It is all too easy to slide into a rut and to mindlessly, if unhappily, follow it far too long. Even those who aim to live mindfully can lose sight of their end goal, and the ways in which a given path may diverge from that goal. Periodic reflection is necessary to recalibrate.

Psychiatrist and expert in near-death studies Elizabeth Kubler-Ross offered some excellent thoughts on this matter:

“It is very important that you only do what you love to do. You may be poor, you may go hungry, you may lose your car, you may have to move into a shabby place to live, but you will totally live. And at the end of your days you will bless your life because you have done what you came here to do. Otherwise, you will live your life as a prostitute, you will do things only for a reason, to please other people, and you will never have lived. And you will not have a pleasant death.”

These words are profound, and all the more so coming from someone who made a career of working with the dying. In fact, I expect that these words are so profound – and profoundly uncomfortable – that most people will ignore them rather than internalize them.

On a similar vein, Steven Woodhull made this observation:

“You’ve got a lot of choices. If getting out of bed in the morning is a chore and you’re not smiling on a regular basis, try another choice.”

These two quotes sum it up well. Why subject myself to a job and life that I hate? Why waste my one life doing what I do not want to do or being in a place where I do not want to be? Why not make choices more in keeping with what is important to me, and pursue what I love to do? What is the worst that could happen?

I may be poor, may go hungry, may lose my car, and may have to live in a shabby place. This is all really a small price to pay and, to keep it in perspective, this is the worst case scenario. The best case scenario is immeasurably better.

It has well been observed that nobody on their death bed looks back on their life and wishes they had made more money or accumulated more stuff. Faced with death (and it is inevitable), people instead tend to reflect on how much of their lives were spent not really living, how little time was spent playing, or how not enough time was spent with loved ones.

The things that ultimately matter in life have nothing to do with money. We instead buy into the cultural lie that more money (or more stuff) will eventually bring happiness, but the opposite is actually true. Happiness arises from pursuing that which is truly valuable and on which no dollar cost can be set.

This is not an argument against work or for irresponsibility. It is instead an apologetic in favor of questioning the consumeristic status quo, of seeking out that which is actually important and meaningful rather than that which is vain and fading.

We too often live our lives as if we will live forever, and that we will have plenty of time to eventually do that which is important. This too is a lie.

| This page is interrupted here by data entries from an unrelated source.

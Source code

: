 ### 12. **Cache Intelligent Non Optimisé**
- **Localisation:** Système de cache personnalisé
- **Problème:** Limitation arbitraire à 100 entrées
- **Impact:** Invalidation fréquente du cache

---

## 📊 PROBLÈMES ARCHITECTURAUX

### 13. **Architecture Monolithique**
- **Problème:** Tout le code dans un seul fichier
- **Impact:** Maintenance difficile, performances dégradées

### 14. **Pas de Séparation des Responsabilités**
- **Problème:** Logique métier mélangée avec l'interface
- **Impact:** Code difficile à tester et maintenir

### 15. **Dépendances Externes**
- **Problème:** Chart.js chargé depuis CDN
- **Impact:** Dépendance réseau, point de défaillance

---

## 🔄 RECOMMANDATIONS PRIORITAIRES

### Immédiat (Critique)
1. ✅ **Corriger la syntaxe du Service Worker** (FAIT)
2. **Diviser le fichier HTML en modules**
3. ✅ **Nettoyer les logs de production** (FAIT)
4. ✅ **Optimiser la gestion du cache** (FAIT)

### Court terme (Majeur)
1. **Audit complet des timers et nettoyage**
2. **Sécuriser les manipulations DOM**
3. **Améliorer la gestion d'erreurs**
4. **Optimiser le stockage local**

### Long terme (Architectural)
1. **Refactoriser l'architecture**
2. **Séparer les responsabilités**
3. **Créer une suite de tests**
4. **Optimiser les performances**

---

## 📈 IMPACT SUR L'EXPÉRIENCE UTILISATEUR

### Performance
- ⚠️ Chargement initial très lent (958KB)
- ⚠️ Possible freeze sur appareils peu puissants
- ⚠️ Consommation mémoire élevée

None of us will make it out of this life alive. We all return to dust in due time, and we know not how many decades we will be granted in this life. It is critical then that we not wait for some mythical “tomorrow” or “someday” to actually live – for that mythical future day may never arrive or, if it does arrive, may find us with health too poor to still pursue our dreams. It is essential that we sing while the song is still within us.